§ **Your objective**
Please return every record exactly as written, leaving out the pictures.

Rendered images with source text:
Segment Open
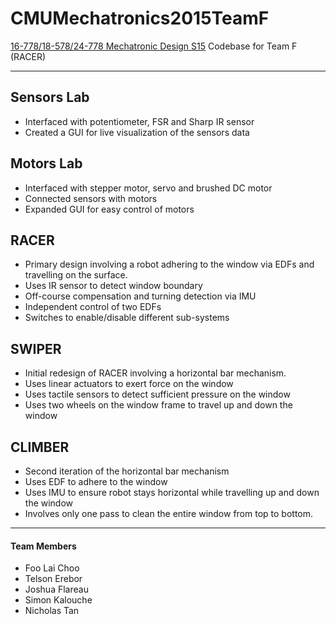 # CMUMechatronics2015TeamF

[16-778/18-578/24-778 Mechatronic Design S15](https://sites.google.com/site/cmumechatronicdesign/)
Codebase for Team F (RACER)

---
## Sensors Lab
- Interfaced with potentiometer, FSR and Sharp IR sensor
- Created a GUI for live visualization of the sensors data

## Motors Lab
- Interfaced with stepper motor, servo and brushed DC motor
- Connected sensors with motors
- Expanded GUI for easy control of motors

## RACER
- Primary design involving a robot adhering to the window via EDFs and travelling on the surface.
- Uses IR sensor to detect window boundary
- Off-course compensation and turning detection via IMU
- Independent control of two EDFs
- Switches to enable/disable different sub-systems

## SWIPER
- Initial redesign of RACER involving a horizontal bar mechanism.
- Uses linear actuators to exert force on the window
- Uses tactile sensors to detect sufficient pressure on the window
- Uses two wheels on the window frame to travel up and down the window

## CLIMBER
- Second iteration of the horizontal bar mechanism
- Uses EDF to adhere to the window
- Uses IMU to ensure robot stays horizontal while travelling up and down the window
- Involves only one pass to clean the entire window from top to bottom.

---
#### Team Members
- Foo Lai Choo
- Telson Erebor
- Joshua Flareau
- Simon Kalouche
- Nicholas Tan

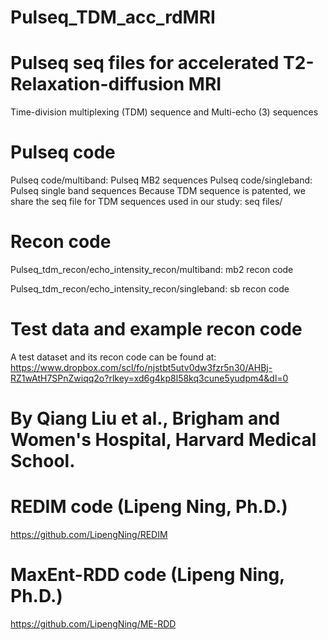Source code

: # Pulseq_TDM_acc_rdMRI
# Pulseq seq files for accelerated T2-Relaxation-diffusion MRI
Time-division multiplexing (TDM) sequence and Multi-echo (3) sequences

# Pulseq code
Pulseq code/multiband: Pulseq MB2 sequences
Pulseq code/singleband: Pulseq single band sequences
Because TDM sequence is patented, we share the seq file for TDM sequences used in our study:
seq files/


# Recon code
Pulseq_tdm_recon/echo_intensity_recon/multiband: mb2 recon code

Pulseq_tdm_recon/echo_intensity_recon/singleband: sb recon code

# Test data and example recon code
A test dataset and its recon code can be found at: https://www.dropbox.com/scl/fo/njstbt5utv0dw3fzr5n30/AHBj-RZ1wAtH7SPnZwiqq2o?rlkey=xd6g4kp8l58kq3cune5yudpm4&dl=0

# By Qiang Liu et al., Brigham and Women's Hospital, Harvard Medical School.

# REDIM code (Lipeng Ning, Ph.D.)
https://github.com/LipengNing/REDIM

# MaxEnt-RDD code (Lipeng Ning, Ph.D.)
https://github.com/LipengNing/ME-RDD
Segment Closed
§ **Answer to this exercise**
 # CMUMechatronics2015TeamF

[16-778/18-578/24-778 Mechatronic Design S15](https://sites.google.com/site/cmumechatronicdesign/)
Codebase for Team F (RACER)

---
## Sensors Lab
- Interfaced with potentiometer, FSR and Sharp IR sensor
- Created a GUI for live visualization of the sensors data

## Motors Lab
- Interfaced with stepper motor, servo and brushed DC motor
- Connected sensors with motors
- Expanded GUI for easy control of motors

## RACER
- Primary design involving a robot adhering to the window via EDFs and travelling on the surface.
- Uses IR sensor to detect window boundary
- Off-course compensation and turning detection via IMU
- Independent control of two EDFs
- Switches to enable/disable different sub-systems

## SWIPER
- Initial redesign of RACER involving a horizontal bar mechanism.
- Uses linear actuators to exert force on the window
- Uses tactile sensors to detect sufficient pressure on the window
- Uses two wheels on the window frame to travel up and down the window

## CLIMBER
- Second iteration of the horizontal bar mechanism
- Uses EDF to adhere to the window
- Uses IMU to ensure robot stays horizontal while travelling up and down the window
- Involves only one pass to clean the entire window from top to bottom.

---
#### Team Members
- Foo Lai Choo
- Telson Erebor
- Joshua Flareau
- Simon Kalouche
- Nicholas Tan

Source code

: # Pulseq_TDM_acc_rdMRI
# Pulseq seq files for accelerated T2-Relaxation-diffusion MRI
Time-division multiplexing (TDM) sequence and Multi-echo (3) sequences

# Pulseq code
Pulseq code/multiband: Pulseq MB2 sequences
Pulseq code/singleband: Pulseq single band sequences
Because TDM sequence is patented, we share the seq file for TDM sequences used in our study:
seq files/


# Recon code
Pulseq_tdm_recon/echo_intensity_recon/multiband: mb2 recon code

Pulseq_tdm_recon/echo_intensity_recon/singleband: sb recon code

# Test data and example recon code
A test dataset and its recon code can be found at: https://www.dropbox.com/scl/fo/njstbt5utv0dw3fzr5n30/AHBj-RZ1wAtH7SPnZwiqq2o?rlkey=xd6g4kp8l58kq3cune5yudpm4&dl=0

# By Qiang Liu et al., Brigham and Women's Hospital, Harvard Medical School.

# REDIM code (Lipeng Ning, Ph.D.)
https://github.com/LipengNing/REDIM

# MaxEnt-RDD code (Lipeng Ning, Ph.D.)
https://github.com/LipengNing/ME-RDD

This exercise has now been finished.